In the article, Toensing wrote that "Plame was not covert. She worked at CIA headquarters and had not been stationed abroad within five years of the date" of the administration's leak of her identity in a July 14, 2003, column by Robert Novak. (Again, note the use of "stationed" rather than the law's actual language, "served.")
Even ignoring the word substitutions, Toensing's claim was legalistic at best since it obscured the larger point that Plame was working undercover in a classified CIA position and was running agents abroad whose safety would be put at risk by an unauthorized disclosure of Plame's identity.
Yet, the strange parlor game of excusing the Bush administration for its retaliatory leak of Plame's identity continued.
In a March 7, 2007, editorial, after Libby was convicted of perjury and obstructing justice, Washington Post editors reserved their harshest words for Wilson, declaring that the former ambassador "will be remembered as a blowhard" and a liar for claiming that the White House had sought retribution for his public criticism of Bush's Niger claims.
"The [Libby] trial has provided convincing evidence that there was no conspiracy to punish Mr. Wilson by leaking Ms. Plame's identity - and no evidence that she was, in fact, covert," the Post editorial stated.
But everything in the Post attack on Wilson was either a gross distortion or a lie. Wilson was correct when he alleged that the White House was punishing him for his Iraq War criticism. Indeed, the Washington Post's own reporters had described this reality in the news pages.
On Sept. 28, 2003, a Post news article reported that a White House official disclosed that the administration had informed at least six reporters about Plame's identity and did so "purely and simply out of revenge" against Wilson.

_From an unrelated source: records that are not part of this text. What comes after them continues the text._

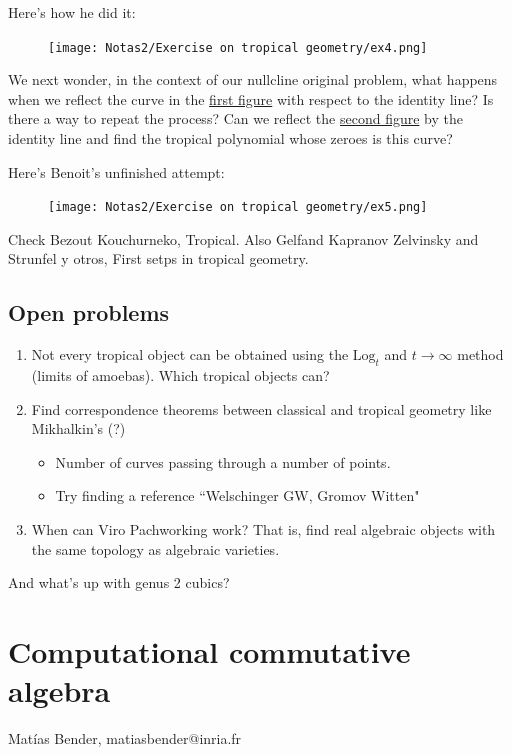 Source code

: \documentclass{article}
\theoremstyle{definition}
\newcommand{\Log}{\text{Log}}
\begin{document}
 Here's how he did it:

 \begin{figure}[H]
		\centering
        \texttt{[image: Notas2/Exercise on tropical geometry/ex4.png]}
		\label{fig:ex4}
	\end{figure}

 We next wonder, in the context of our nullcline original problem, what happens when we reflect the curve in the \hyperref[ex1]{first figure} with respect to the identity line? Is there a way to repeat the process? Can we reflect the \hyperref[ex2]{second figure} by the identity line and find the tropical polynomial whose zeroes is this curve?\par
 Here's Benoit's unfinished attempt:

\begin{figure}[H]
		\centering
        \texttt{[image: Notas2/Exercise on tropical geometry/ex5.png]}
		\label{ex5}
	\end{figure}
 
	Check Bezout Kouchurneko, Tropical. Also Gelfand Kapranov Zelvinsky and Strunfel y otros, First setps in tropical geometry.	
\subsection{Open problems}
\begin{enumerate}
    \item Not every tropical object can be obtained using the $\Log_t$ and $t\to\infty$ method (limits of amoebas). Which tropical objects can?
    \item Find correspondence theorems between classical and tropical geometry like Mikhalkin's (\cite{mikhalkin2006tropical}?)
    \begin{itemize}
        \item  Number of curves passing through a number of points.
        \item Try finding a reference ``Welschinger GW, Gromov Witten"
    \end{itemize}
    \item When can Viro Pachworking work? That is, find real algebraic objects with the same topology as algebraic varieties.
\end{enumerate}
And what's up with genus 2 cubics?
\newpage

\newpage
\section{Computational commutative algebra}
Matías Bender, matiasbender@inria.fr
\end{document}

Special prosecutor Fitzgerald made the same point in a court filing in the Libby case, stating that the investigation had uncovered a "concerted" effort by the White House to "discredit, punish or seek revenge against" Wilson because of his criticism of the administration. [Washington Post, April 9, 2006]
As for the March 7, 2007, editorial's statement about Plame not being "covert," the Post's editorial page editor Fred Hiatt apparently was still hanging his hat on Victoria Toensing's erroneous definition of a "covert" officer under the identities law.
Regarding the supposed lack of evidence at the Libby trial about Plame's covert status, the Post editorial left out the context: Libby's defense attorneys argued against admission of that evidence because it would prejudice the jury and the judge ruled Plame's covert status to be largely irrelevant to a case narrowly constructed about Libby's lying.
But the Post's editorial was part of a long pattern of Iraq War deceptions pushed by Hiatt and his editorial team. They let their neoconservative ideology - and their support for the Iraq War - blind them to facts, reason and fairness. [See, for instance, Consortiumnews.com's "Shame on the Post's Editorial Page," "Smearing Joe Wilson Again" and "Shame of the WPost, Again."]
Personal Pain
Plame's memoir, Fair Game, is notable in another way. It describes the personal pain of an American family caught up in the duplicitous power games of Washington, where influential people - from the White House to the Post's editorial offices - can hammer any set of facts into a weapon to attack someone who gets in the way.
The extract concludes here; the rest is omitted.